Solving the heavily regulated childcare sector requires entrepreneurial innovation

Co-founder and CEO of winniea childcare marketplace that helps millions of parents discover daycare, preschool and more.

The childcare sector is struggling. Childcare is Very expensive for families, but at the same time, childcare companies are running at wafer-thin margins that costs of renting and keeping (subscription required) talent. We often talk about government and employer subsidies as possible solutions to the problem, but money alone is not enough. Nurseries have to deal with a personnel crisis, forcing them to close classrooms and have capacity for fewer children. According to recent estimates half a million families no longer have childcare facilities due to staff shortages.

How regulation contributes to the problem

These problems ultimately stem from the fact that childcare is a highly regulated industry. While those regulations serve an important purpose, it also makes it much more expensive to run a childcare business and contributes to the lack of available childcare spaces. For example, the licensing rules for a home childcare business in Wisconsin are: 37 pages long and include rules that are difficult to parse, such as: “If there is more than one caregiver with the children, there should be no more than a total of 4 children under 2 years of age under the care of the center when care is provided at a level greater than 6 feet above or below ground level.”

However, the trickiest of all childcare arrangements has to do with the credentials required to enter the field. For example, in New York City, all classrooms must be led by a group teacher who must possess a bachelor’s degree in early childhood education or a related field and two years of documented experience in a childcare setting, in addition to state certification. There are so many qualified professionals who have degrees in other fields and who have the passion and drive to care for children but are held back by educational requirements that can be time consuming and expensive.

Creative solutions from entrepreneurs

The good news is that all the regulations in the childcare sector mean that creative solutions are in high demand. This is an industry ripe for entrepreneurial innovation. For example, in my own company, we partner with daycare centers that can provide preschool education to new employees entering the field. We then bring these jobs to the attention of our audience of millions of parents who may not yet have all the necessary qualifications, but are interested in these positions. In this way we create a new range of potential employees for centres. Other members of the community may also intervene, such as grandparents. In reality, studies have shown that seniors who care for grandchildren or other children live longer than those who do not.

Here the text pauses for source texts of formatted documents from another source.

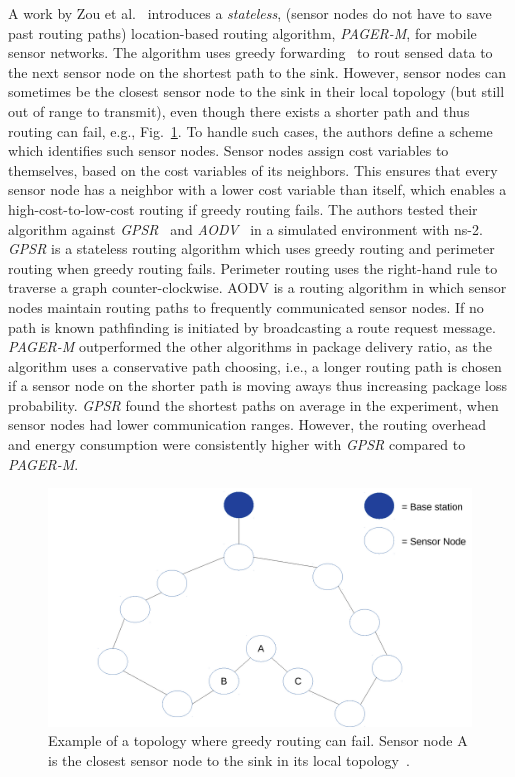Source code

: A work by Zou et al.~\cite{zou2004pager} introduces a \textit{stateless},
(sensor nodes do not have to save past routing paths) location-based routing
algorithm, \textit{PAGER-M}, for mobile sensor networks. The algorithm uses
greedy forwarding~\cite{stojmenovic2001loop} to rout sensed data to the next
sensor node on the shortest path to the sink. However, sensor nodes can
sometimes be the closest sensor node to the sink in their local topology (but
still out of range to transmit), even though there exists a shorter path and
thus routing can fail, e.g., Fig.~\ref{fig:shadow nodes}. To handle such cases,
the authors define a scheme which identifies such sensor nodes. Sensor nodes
assign cost variables to themselves, based on the cost variables of its
neighbors. This ensures that every sensor node has a neighbor with a lower cost
variable than itself, which enables a high-cost-to-low-cost routing if greedy
routing fails. The authors tested their algorithm against
\textit{GPSR}~\cite{karp2000gpsr} and \textit{AODV}~\cite{perkins2003ad} in a
simulated environment with ns-2. \textit{GPSR} is a stateless routing algorithm
which uses greedy routing and perimeter routing when greedy routing fails.
Perimeter routing uses the right-hand rule to traverse a graph
counter-clockwise. AODV is a routing algorithm in which sensor nodes maintain
routing paths to frequently communicated sensor nodes. If no path is known
pathfinding is initiated by broadcasting a route request message.
\textit{PAGER-M} outperformed the other algorithms in package delivery ratio,
as the algorithm uses a conservative path choosing, i.e., a longer routing path
is chosen if a sensor node on the shorter path is moving aways thus increasing
package loss probability. \textit{GPSR} found the shortest paths on average in
the experiment, when sensor nodes had lower communication ranges. However, the
routing overhead and energy consumption were consistently higher with
\textit{GPSR} compared to \textit{PAGER-M}.

\begin{figure}[h]
\includegraphics[width=\linewidth]{images/pager-shadow-nodes.pdf}
\caption{Example of a topology where greedy routing can fail. Sensor node A is
the closest sensor node to the sink in its local topology~\cite{zou2004pager}.}
\label{fig:shadow nodes}
\centering
\end{figure}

Entrepreneurs are also tackling other opportunities arising from the childcare scheme. A growing number of startups are helping small home-based providers obtain and maintain a license. Other companies are working to match families with caregivers to make home care more affordable in locations where there are not enough established childcare companies. Whether it’s making regulation less burdensome or finding legal, trusted ways to get around regulation, the childcare industry is proof that regulation can drive innovation.

There’s no question that the US needs more money for childcare as a whole, but helping the industry better navigate the regulations so that money can be used more efficiently can also go a long way. Making it easier for newcomers to work in childcare and lightening the burden of smaller programs strengthens the care economy and empowers families. Business Council is the leading growth and networking organization for entrepreneurs and leaders. Am I eligible?

Shreya Christina
Shreya has been with for 3 years, writing copy for client websites, blog posts, EDMs and other mediums to engage readers and encourage action. By collaborating with clients, our SEO manager and the wider team, Shreya seeks to understand an audience before creating memorable, persuasive copy.